When I walked out of the DFCS office yesterday, my heart was carrying a heavy load.  As I neared the main entrance of the building, I tried to shake it off.  I saw an itty-bitty baby all squenched up in an umbrella stroller, nearly laying sideways on the seat.  I exclaimed a little too loudly and with too much delight, "awe! so tiny!"  The infant's mother glanced my way with an expression that stated quite plainly, "you have got to be kidding me lady." {I read glances better than I read lips.}

This is not an uncommon occurrence.  For one, small talk is not my thing.  For two, nobody in the government offices is looking for a friendly face while walking in and out.  Honestly, I think I am the only one that is attempting eye contact most days.  And this is only after being a regular in the building for over a year.

This is so far out of my comfort zone.

This encounter with this tiny-baby's-momma though, emphasized an ugly part of myself.  Its the judge-y part.  The part that notes, "I have never seen an infant in an umbrella stroller."  But then just after noting it, goes on to think, "I would never put an infant in an umbrella stroller."

And I hate that this part of me still lurks around. Because the truth is, its really hard to love your neighbor when you are judging her.  This is that kind of judgement we carry around with us and keep quiet.  It spills out in passing and we if we notice it, we brush it aside hastily.  It might be called bias, it might be called prejudice.  Whatever you call it, my tendency is to pretend like its not there.

But yesterday, my heavy heart collided with my judginess and the tears filled my eyes.  How long will I walk these halls before I just love?  How long will I look to make eye contact while chasing away my rush-to-judge-thoughts?

It isn't disapproval behind this prejudice, so much as ignorance.  I cannot relate, so I judge.  Every time we've been in need {or first-world-want} someone has met that need.  We had infant carriers and travel systems and boppies and bouncy chairs and high chairs and play mats and all the bells and whistles.  No one in our circle wanted us {or more accurately - our children} to be without.  What we couldn't afford, someone else gave to us. If it wasn't purchased new, it might have been thrifted or found from a friend whose child had outgrown it.

The idea of strapping an infant into an umbrella stroller is foreign to me because it was never an option for me. My grandmother or my mother or my mother-in-law or my aunt or my sister or my friend or my friend's mom or fill-in-the-blank -- any of these folks would have provided me with another option.  I am privileged to have a wide circle.   I didn't build this wide circle or carve it out or even seek it.  I inherited it. 
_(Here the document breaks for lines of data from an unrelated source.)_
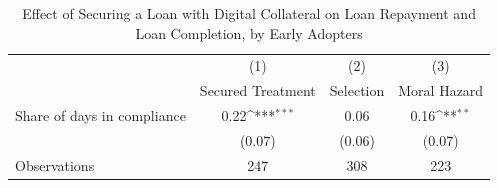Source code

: \begin{table}[htbp]\centering
\def\sym#1{\ifmmode^{#1}\else\(^{#1}\)\fi}
\caption{Effect of Securing a Loan with Digital Collateral on Loan Repayment and Loan Completion, by Early Adopters\label{LASMH\_repay\_earlyadopt\_LATE\_150}}
\begin{tabular}{l*{3}{c}}
\toprule
                    &\multicolumn{1}{c}{(1)}&\multicolumn{1}{c}{(2)}&\multicolumn{1}{c}{(3)}\\
                    &\multicolumn{1}{c}{Secured Treatment}&\multicolumn{1}{c}{Selection}&\multicolumn{1}{c}{Moral Hazard}\\
\midrule
Share of days in compliance&        0.22\sym{***}&        0.06         &        0.16\sym{**} \\
                    &      (0.07)         &      (0.06)         &      (0.07)         \\
\midrule
Observations        &         247         &         308         &         223         \\
\bottomrule
\end{tabular}
\end{table}
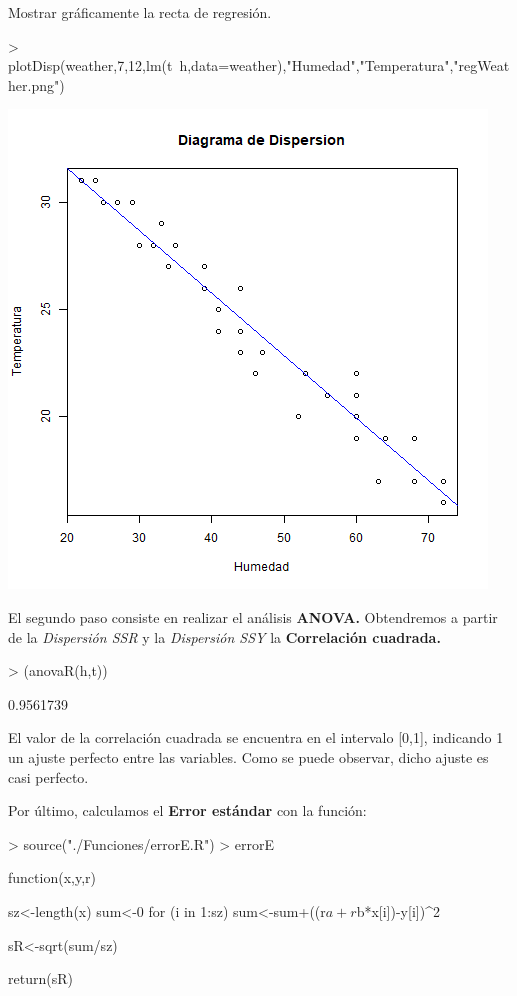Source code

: \documentclass [a4paper] {article}
\begin{document}
\bigskip
Mostrar gráficamente la recta de regresión.
\begin{Schunk}
\begin{Sinput}
> plotDisp(weather,7,12,lm(t~h,data=weather),"Humedad","Temperatura","regWeather.png")
\end{Sinput}
\end{Schunk}
\includegraphics[width=\textwidth]{regWeather}

\bigskip
El segundo paso consiste en realizar el análisis \textbf{ANOVA.} Obtendremos a partir de la \textit{Dispersión SSR} y la
\textit{Dispersión SSY} la \textbf{Correlación cuadrada.}
\begin{Schunk}
\begin{Sinput}
> (anovaR(h,t))
\end{Sinput}
\begin{Soutput}
[1] 0.9561739
\end{Soutput}
\end{Schunk}

\bigskip
El valor de la correlación cuadrada se encuentra en el intervalo [0,1], indicando 1 un ajuste perfecto entre las variables. Como se 
puede observar, dicho ajuste es casi perfecto.

\bigskip
Por último, calculamos el \textbf{Error estándar} con la función:
\begin{Schunk}
\begin{Sinput}
> source("./Funciones/errorE.R")
> errorE
\end{Sinput}
\begin{Soutput}
function(x,y,r) {
    sz<-length(x)
    sum<-0
    for (i in 1:sz){
        sum<-sum+((r$a+r$b*x[i])-y[i])^2
    }

    sR<-sqrt(sum/sz)

    return(sR)
}
\end{Soutput}
\end{Schunk}
\end{document}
But I sense Him calling me more and more to walk the hallways where the inheritance isn't always the same.  The circles are small and the choices are fewer.  I know that is where He would be, for sure.  So that is where I want to be too.

I just wish it were easier.  And isn't that the kicker?  Even in following Him to harder places, I want it easy.  Gross.

But He keeps calling me, and He doesn't condemn me.  He quietly points it out through awkward encounters and He asks me not to brush it aside.  So I look up to Him and my hope grows because I know He is at work, even in my judge-y places.  He is so faithful to cultivate my heart to be more like His.  So I stubbornly follow, believing He will complete this work in me.  And one day the bias and prejudice will no longer clamor up to the surface and I will see with eyes that love His children like He does. 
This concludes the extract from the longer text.